Jessica Kiang Perhaps deciding that the relationship tribulations of white, coastal-American men of medium-to-high class-privilege levels — which were well-served on the big screen in previous decades — have been rather overlooked of late, writer-director Noah Pritzker goes back to the well of male midlife neurosis for his sophomore feature and dredges up not quite enough to fill up one amiable indie dramedy.
Powered largely by the affability of Griffin Dunne playing a reluctant pending-divorcé whose aging father has recently left his aging mother and whose adult son is having woman troubles of his own, “Ex-Husbands” which world-premieres at the San Sebastian Film Festival, is likable enough in intention, but flounders en route to its destination.

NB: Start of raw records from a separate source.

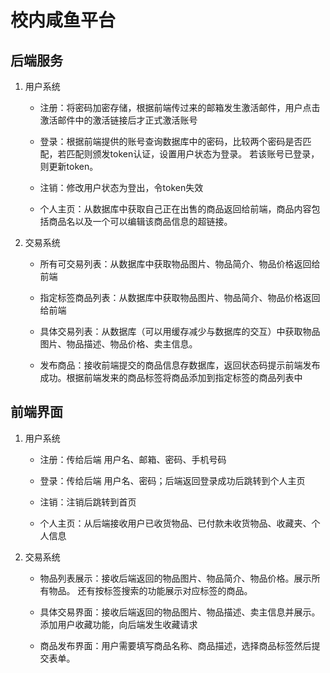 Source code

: # 校内咸鱼平台

## 后端服务

1. 用户系统

    - 注册：将密码加密存储，根据前端传过来的邮箱发生激活邮件，用户点击激活邮件中的激活链接后才正式激活账号

    - 登录：根据前端提供的账号查询数据库中的密码，比较两个密码是否匹配，若匹配则颁发token认证，设置用户状态为登录。
    若该账号已登录，则更新token。

    - 注销：修改用户状态为登出，令token失效

    - 个人主页：从数据库中获取自己正在出售的商品返回给前端，商品内容包括商品名以及一个可以编辑该商品信息的超链接。

2. 交易系统

    - 所有可交易列表：从数据库中获取物品图片、物品简介、物品价格返回给前端

    - 指定标签商品列表：从数据库中获取物品图片、物品简介、物品价格返回给前端

    - 具体交易列表：从数据库（可以用缓存减少与数据库的交互）中获取物品图片、物品描述、物品价格、卖主信息。

    - 发布商品：接收前端提交的商品信息存数据库，返回状态码提示前端发布成功。根据前端发来的商品标签将商品添加到指定标签的商品列表中

## 前端界面

1. 用户系统

    - 注册：传给后端 用户名、邮箱、密码、手机号码

    - 登录：传给后端 用户名、密码；后端返回登录成功后跳转到个人主页

    - 注销：注销后跳转到首页

    - 个人主页：从后端接收用户已收货物品、已付款未收货物品、收藏夹、个人信息

2. 交易系统

    - 物品列表展示：接收后端返回的物品图片、物品简介、物品价格。展示所有物品。
    还有按标签搜索的功能展示对应标签的商品。

    - 具体交易界面：接收后端返回的物品图片、物品描述、卖主信息并展示。添加用户收藏功能，向后端发生收藏请求

    - 商品发布界面：用户需要填写商品名称、商品描述，选择商品标签然后提交表单。
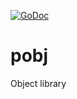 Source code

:[![GoDoc](https://godoc.org/github.com/KarpelesLab/pobj?status.svg)](https://godoc.org/github.com/KarpelesLab/pobj)

# pobj

Object library
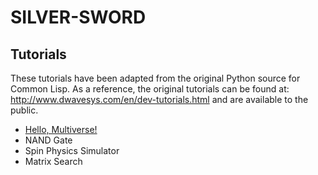 SILVER-SWORD
============

Tutorials
---------

These tutorials have been adapted from the original Python source for Common Lisp.  As a reference, the original tutorials can be found at: http://www.dwavesys.com/en/dev-tutorials.html and are available to the public.

* [Hello, Multiverse!](tutorials/hello-multiverse/)
* NAND Gate
* Spin Physics Simulator
* Matrix Search
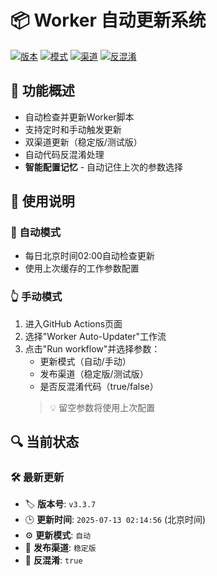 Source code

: # 📦 Worker 自动更新系统

[![版本](https://img.shields.io/badge/版本-v3.3.7-blue)]()
[![模式](https://img.shields.io/badge/模式-自动-yellow)]()
[![渠道](https://img.shields.io/badge/渠道-稳定版-green)]()
[![反混淆](https://img.shields.io/badge/反混淆-true-red)]()

## 🚀 功能概述
- 自动检查并更新Worker脚本
- 支持定时和手动触发更新
- 双渠道更新（稳定版/测试版）
- 自动代码反混淆处理
- **智能配置记忆** - 自动记住上次的参数选择

## 📖 使用说明
### 🤖 自动模式
- 每日北京时间02:00自动检查更新
- 使用上次缓存的工作参数配置

### 👆 手动模式
1. 进入GitHub Actions页面
2. 选择"Worker Auto-Updater"工作流
3. 点击"Run workflow"并选择参数：
   - 更新模式（自动/手动）
   - 发布渠道（稳定版/测试版）
   - 是否反混淆代码（true/false）
   > 💡 留空参数将使用上次配置

## 🔍 当前状态
### 🛠️ 最新更新
- 🏷️ **版本号**: `v3.3.7`
- 🕒 **更新时间**: `2025-07-13 02:14:56` (北京时间)
- ⚙️ **更新模式**: `自动`
- 🌿 **发布渠道**: `稳定版`
- 🔧 **反混淆**: `true`

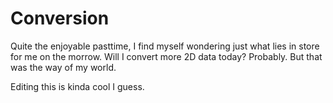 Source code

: Conversion
==========


Quite the enjoyable pasttime, I find myself wondering just what lies in store for me on the morrow.  Will I convert more 2D data today?  Probably.  But that was the way of my world.  

Editing this is kinda cool I guess.

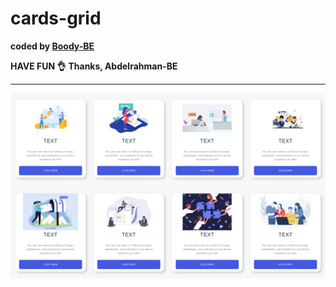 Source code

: # cards-grid

<b>coded by [Boody-BE](https://github.com/Boody2004)</b>

**HAVE FUN 👌**
**Thanks, Abdelrahman-BE**

---

![Design preview for the Profile card component coding challenge](./images/image-web.jpg)
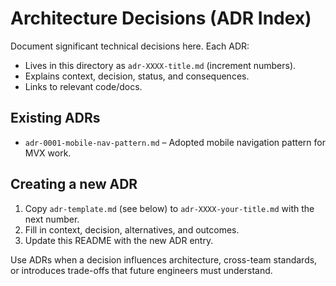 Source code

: # Architecture Decisions (ADR Index)

Document significant technical decisions here. Each ADR:
- Lives in this directory as `adr-XXXX-title.md` (increment numbers).
- Explains context, decision, status, and consequences.
- Links to relevant code/docs.

## Existing ADRs
- `adr-0001-mobile-nav-pattern.md` – Adopted mobile navigation pattern for MVX work.

## Creating a new ADR
1. Copy `adr-template.md` (see below) to `adr-XXXX-your-title.md` with the next number.
2. Fill in context, decision, alternatives, and outcomes.
3. Update this README with the new ADR entry.

Use ADRs when a decision influences architecture, cross-team standards, or introduces trade-offs that future engineers must understand.
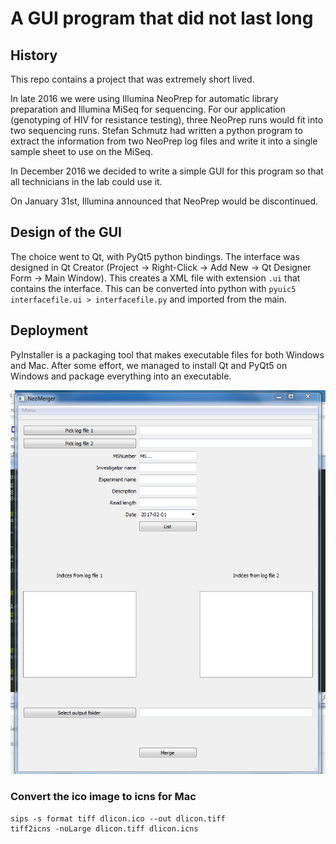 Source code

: # A GUI program that did not last long

## History

This repo contains a project that was extremely short lived.

In late 2016 we were using Illumina NeoPrep for automatic library
preparation and Illumina MiSeq for sequencing. For our application (genotyping
of HIV for resistance testing), three NeoPrep runs would fit into two sequencing
runs. Stefan Schmutz had written a python program to extract the information
from two NeoPrep log files and write it into a single sample sheet to use on
the MiSeq.

In December 2016 we decided to write a simple GUI for this program so that all
technicians in the lab could use it.

On January 31st, Illumina announced that NeoPrep would be discontinued.

## Design of the GUI

The choice went to Qt, with PyQt5 python bindings. The interface was designed
in Qt Creator
(Project -> Right-Click -> Add New -> Qt Designer Form -> Main Window). This
creates a XML file with extension `.ui` that contains the interface. This
can be converted into python with `pyuic5 interfacefile.ui > interfacefile.py`
and imported from the main.

## Deployment

PyInstaller is a packaging tool that makes executable files for both Windows
and Mac. After some effort, we managed to install Qt and PyQt5 on Windows and
package everything into an executable.

![NeoMerger screenshot](./NeoMergerScreenshot.PNG "NeoMerger Screenshot")


### Convert the ico image to icns for Mac

    sips -s format tiff dlicon.ico --out dlicon.tiff
    tiff2icns -noLarge dlicon.tiff dlicon.icns
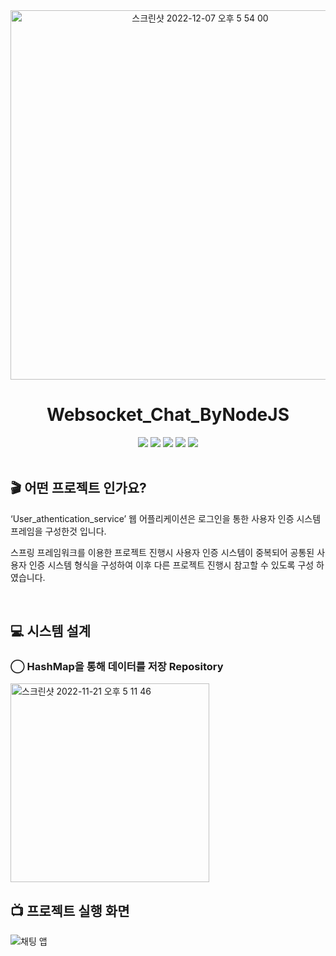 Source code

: 
<div align="center">
  
<img width="591" alt="스크린샷 2022-12-07 오후 5 54 00" src="https://user-images.githubusercontent.com/81874493/206135092-2992d89d-ff24-49c6-95fc-4dd547ba2172.png">

<br>
	
# Websocket_Chat_ByNodeJS
<img src="https://img.shields.io/badge/JAVA-007396?style=for-the-badge&logo=java&logoColor=white">
 <img src="https://img.shields.io/badge/html-E34F26?style=for-the-badge&logo=html5&logoColor=white"> <img src="https://img.shields.io/badge/css-1572B6?style=for-the-badge&logo=css3&logoColor=white"> <img src="https://img.shields.io/badge/bootstrap-7952B3?style=for-the-badge&logo=bootstrap&logoColor=white">

<img src="https://img.shields.io/badge/springboot-6DB33F?style=for-the-badge&logo=springboot&logoColor=white">



</div>



<br>

## 🎬 어떤 프로젝트 인가요?

 ‘User_athentication_service’ 웹 어플리케이션은 로그인을 통한 사용자 인증 시스템 프레임을 구성한것 입니다.

스프링 프레임워크를 이용한 프로젝트 진행시 사용자 인증 시스템이 중복되어 공통된 사용자 인증 시스템 형식을 구성하여 이후 다른 프로젝트 진행시 참고할 수 있도록 구성 하였습니다.


<br>

## 💻 시스템 설계

###  ⃝ HashMap을 통해 데이터를 저장 Repository

<img width="318" alt="스크린샷 2022-11-21 오후 5 11 46" src="https://user-images.githubusercontent.com/81874493/202999178-b9e70e48-5d30-41f8-a272-60d01e1b438f.png">

<br>



## 📺 프로젝트 실행 화면
  
![채팅 앱](https://user-images.githubusercontent.com/81874493/139880023-01c974b3-75e7-4b4f-9852-548bd36052cb.gif)

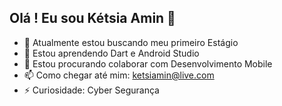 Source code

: ## Olá ! Eu sou Kétsia Amin 👋

- 🔭 Atualmente estou buscando meu primeiro Estágio
- 🌱 Estou aprendendo Dart e Android Studio
- 👯 Estou procurando colaborar com Desenvolvimento Mobile
- 📫 Como chegar até mim: ketsiamin@live.com
- ⚡ Curiosidade: Cyber Segurança

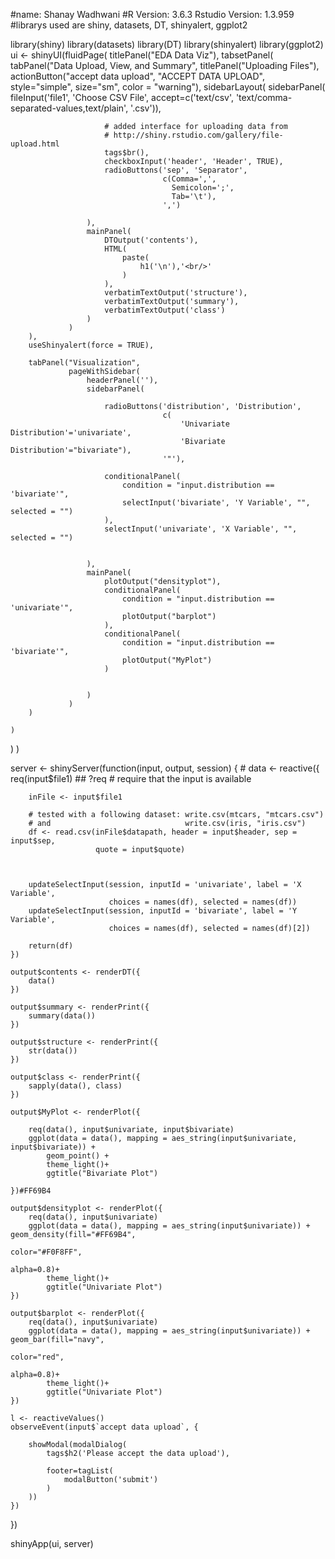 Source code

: #name: Shanay Wadhwani
#R Version: 3.6.3 Rstudio Version: 1.3.959
#librarys used are shiny, datasets, DT, shinyalert, ggplot2










library(shiny)
library(datasets)
library(DT)
library(shinyalert)
library(ggplot2)
ui <- shinyUI(fluidPage(
    titlePanel("EDA Data Viz"),
    tabsetPanel(
        tabPanel("Data Upload, View, and Summary",
                 titlePanel("Uploading Files"),
                 actionButton("accept data upload", "ACCEPT DATA UPLOAD", style="simple", size="sm", color = "warning"),
                 sidebarLayout(
                     sidebarPanel(
                         fileInput('file1', 'Choose CSV File',
                                   accept=c('text/csv',
                                            'text/comma-separated-values,text/plain',
                                            '.csv')),
                         
                         # added interface for uploading data from
                         # http://shiny.rstudio.com/gallery/file-upload.html
                         tags$br(),
                         checkboxInput('header', 'Header', TRUE),
                         radioButtons('sep', 'Separator',
                                      c(Comma=',',
                                        Semicolon=';',
                                        Tab='\t'),
                                      ',')
                         
                     ),
                     mainPanel(
                         DTOutput('contents'),
                         HTML(
                             paste(
                                 h1('\n'),'<br/>'
                             )
                         ),
                         verbatimTextOutput('structure'),
                         verbatimTextOutput('summary'),
                         verbatimTextOutput('class')
                     )
                 )
        ),
        useShinyalert(force = TRUE),
        
        tabPanel("Visualization",
                 pageWithSidebar(
                     headerPanel(''),
                     sidebarPanel(
                         
                         radioButtons('distribution', 'Distribution',
                                      c(
                                          'Univariate Distribution'='univariate',
                                          'Bivariate Distribution'="bivariate"),
                                      '"'),
                         
                         conditionalPanel(
                             condition = "input.distribution == 'bivariate'",
                             selectInput('bivariate', 'Y Variable', "", selected = "")
                         ),
                         selectInput('univariate', 'X Variable', "", selected = "")
                         
                        
                     ),
                     mainPanel(
                         plotOutput("densityplot"),
                         conditionalPanel(
                             condition = "input.distribution == 'univariate'",
                             plotOutput("barplot")
                         ),
                         conditionalPanel(
                             condition = "input.distribution == 'bivariate'",
                             plotOutput("MyPlot")
                         )
                         
                         
                     )
                 )
        )
        
    )
)
)

server <- shinyServer(function(input, output, session) {
    #
    data <- reactive({
        req(input$file1) ## ?req #  require that the input is available
        
        inFile <- input$file1
        
        # tested with a following dataset: write.csv(mtcars, "mtcars.csv")
        # and                              write.csv(iris, "iris.csv")
        df <- read.csv(inFile$datapath, header = input$header, sep = input$sep,
                       quote = input$quote)
        
        
        
        updateSelectInput(session, inputId = 'univariate', label = 'X Variable',
                          choices = names(df), selected = names(df))
        updateSelectInput(session, inputId = 'bivariate', label = 'Y Variable',
                          choices = names(df), selected = names(df)[2])
        
        return(df)
    })
    
    output$contents <- renderDT({
        data()
    })
    
    output$summary <- renderPrint({
        summary(data())
    })
    
    output$structure <- renderPrint({
        str(data())
    })
    
    output$class <- renderPrint({
        sapply(data(), class)
    })
    
    output$MyPlot <- renderPlot({
        
        req(data(), input$univariate, input$bivariate)
        ggplot(data = data(), mapping = aes_string(input$univariate, input$bivariate)) +
            geom_point() +
            theme_light()+
            ggtitle("Bivariate Plot")
        
    })#FF69B4
    
    output$densityplot <- renderPlot({
        req(data(), input$univariate)
        ggplot(data = data(), mapping = aes_string(input$univariate)) + geom_density(fill="#FF69B4",
                                                                                     color="#F0F8FF",
                                                                                     alpha=0.8)+
            theme_light()+
            ggtitle("Univariate Plot")
    })
    
    output$barplot <- renderPlot({
        req(data(), input$univariate)
        ggplot(data = data(), mapping = aes_string(input$univariate)) + geom_bar(fill="navy",
                                                                                 color="red",
                                                                                 alpha=0.8)+
            theme_light()+
            ggtitle("Univariate Plot")
    })
    
    l <- reactiveValues()
    observeEvent(input$`accept data upload`, {
        
        showModal(modalDialog(
            tags$h2('Please accept the data upload'),
            
            footer=tagList(
                modalButton('submit')
            )
        ))
    })
})

shinyApp(ui, server)









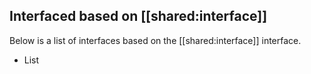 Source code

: ## Interfaced based on [[shared:interface]]

Below is a list of interfaces based on the [[shared:interface]] interface.

* List
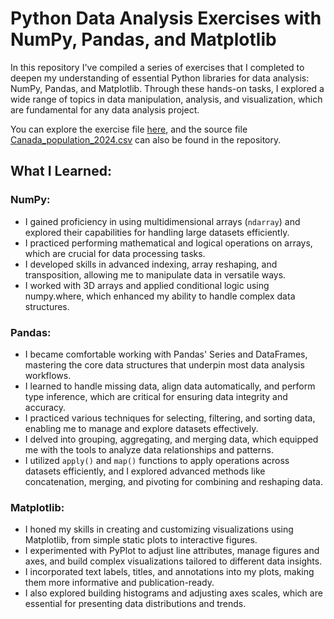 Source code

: # Python Data Analysis Exercises with NumPy, Pandas, and Matplotlib

In this repository I've compiled a series of exercises that I completed to deepen my understanding of essential Python libraries for data analysis: NumPy, Pandas, and Matplotlib. Through these hands-on tasks, I explored a wide range of topics in data manipulation, analysis, and visualization, which are fundamental for any data analysis project.

You can explore the exercise file [here](./Python_exercises.ipynb), and the source file [Canada_population_2024.csv](https://github.com/user-attachments/files/16856682/Canada_population_2024.csv)
can also be found in the repository.

## What I Learned:
### NumPy:

 - I gained proficiency in using multidimensional arrays (`ndarray`) and explored their capabilities for handling large datasets efficiently.
 - I practiced performing mathematical and logical operations on arrays, which are crucial for data processing tasks.
 - I developed skills in advanced indexing, array reshaping, and transposition, allowing me to manipulate data in versatile ways.
 - I worked with 3D arrays and applied conditional logic using numpy.where, which enhanced my ability to handle complex data structures.

### Pandas:

 - I became comfortable working with Pandas' Series and DataFrames, mastering the core data structures that underpin most data analysis workflows.
 - I learned to handle missing data, align data automatically, and perform type inference, which are critical for ensuring data integrity and accuracy.
 - I practiced various techniques for selecting, filtering, and sorting data, enabling me to manage and explore datasets effectively.
 - I delved into grouping, aggregating, and merging data, which equipped me with the tools to analyze data relationships and patterns.
 - I utilized `apply()` and `map()` functions to apply operations across datasets efficiently, and I explored advanced methods like concatenation, merging, and pivoting for combining and reshaping data.

### Matplotlib:

 - I honed my skills in creating and customizing visualizations using Matplotlib, from simple static plots to interactive figures.
 - I experimented with PyPlot to adjust line attributes, manage figures and axes, and build complex visualizations tailored to different data insights.
 - I incorporated text labels, titles, and annotations into my plots, making them more informative and publication-ready.
- I also explored building histograms and adjusting axes scales, which are essential for presenting data distributions and trends.
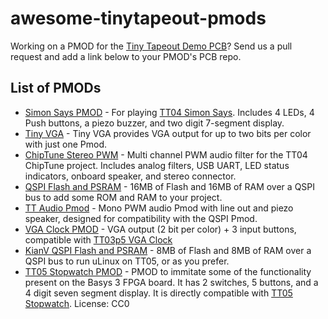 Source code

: # awesome-tinytapeout-pmods

Working on a PMOD for the [Tiny Tapeout Demo PCB](https://github.com/TinyTapeout/tt-demo-pcb/)? Send us a pull request and add a link below to your PMOD's PCB repo.

## List of PMODs

- [Simon Says PMOD](https://github.com/urish/tt-simon-pmod) - For playing [TT04 Simon Says](https://github.com/urish/tt04-simon-game). Includes 4 LEDs, 4 Push buttons, a piezo buzzer, and two digit 7-segment display.
- [Tiny VGA](https://github.com/mole99/tiny-vga) - Tiny VGA provides VGA output for up to two bits per color with just one Pmod.
- [ChipTune Stereo PWM](https://github.com/WallieEverest/pmod_pwm) - Multi channel PWM audio filter for the TT04 ChipTune project. Includes analog filters, USB UART, LED status indicators, onboard speaker, and stereo connector.
- [QSPI Flash and PSRAM](https://github.com/mole99/qspi-pmod) - 16MB of Flash and 16MB of RAM over a QSPI bus to add some ROM and RAM to your project.
- [TT Audio Pmod](https://github.com/MichaelBell/tt-audio-pmod) - Mono PWM audio Pmod with line out and piezo speaker, designed for compatibility with the QSPI Pmod.
- [VGA Clock PMOD](https://github.com/TinyTapeout/tt-vga-clock-pmod) - VGA output (2 bit per color) + 3 input buttons, compatible with [TT03p5 VGA Clock](https://github.com/TinyTapeout/tt03p5-vga-clock)
- [KianV QSPI Flash and PSRAM](https://github.com/splinedrive/kianRiscV/tree/master/archive/pcb/pmod_nor_psram) - 8MB of Flash and 8MB of RAM over a QSPI bus to run uLinux on TT05, or as you prefer.
- [TT05 Stopwatch PMOD](https://github.com/I2SenseLab/TT05-SW-PMOD) - PMOD to immitate some of the functionality present on the Basys 3 FPGA board. It has 2 switches, 5 buttons, and a 4 digit seven segment display. It is directly compatible with [TT05 Stopwatch](https://github.com/devinatkin/tt05-stopwatch).
License: CC0
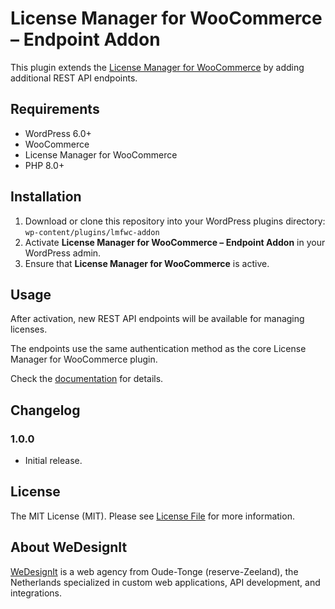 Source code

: # License Manager for WooCommerce – Endpoint Addon

This plugin extends the [License Manager for WooCommerce][link-lmfwc] by adding additional REST API endpoints.

## Requirements

- WordPress 6.0+
- WooCommerce
- License Manager for WooCommerce
- PHP 8.0+

## Installation

1. Download or clone this repository into your WordPress plugins directory:  
   `wp-content/plugins/lmfwc-addon`  
2. Activate **License Manager for WooCommerce – Endpoint Addon** in your WordPress admin.  
3. Ensure that **License Manager for WooCommerce** is active.

## Usage

After activation, new REST API endpoints will be available for managing licenses.  

The endpoints use the same authentication method as the core License Manager for WooCommerce plugin.  

Check the [documentation](docs/endpoints.md) for details.

## Changelog

### 1.0.0
- Initial release.

## License

The MIT License (MIT). Please see [License File](LICENSE.md) for more information.

## About WeDesignIt

[WeDesignIt][link-wdi] is a web agency from Oude-Tonge (reserve-Zeeland), the Netherlands specialized in custom web applications, API development, and integrations.

[link-lmfwc]: https://licensemanager.at
[link-wdi]: https://www.wedesignit.nl
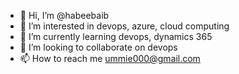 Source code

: - 👋 Hi, I’m @habeebaib
- 👀 I’m interested in devops, azure, cloud computing
- 🌱 I’m currently learning devops, dynamics 365
- 💞️ I’m looking to collaborate on devops
- 📫 How to reach me ummie000@gmail.com

<!---
habeebaib/habeebaib is a ✨ special ✨ repository because its `README.md` (this file) appears on your GitHub profile.
You can click the Preview link to take a look at your changes.
--->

Not unlike its befuddled protagonists, who can’t seem to translate meaning well into doing well. We meet Peter Pearce (Dunne), a New York dentist, in the Walter Reade Theater in New York’s Lincoln Center — like many of the film’s signifiers of cultural sophistication, this one is rather obviously signposted — where he is going to see a movie with his father Simon (a spiky Richard Benjamin).
As they await the arrival of their respective wives, Simon confides in his son that he has decided, in his mid-80s, to divorce from Peter’s mother (his wife of 65 years), reckoning that he has another “25 good years” to play the field.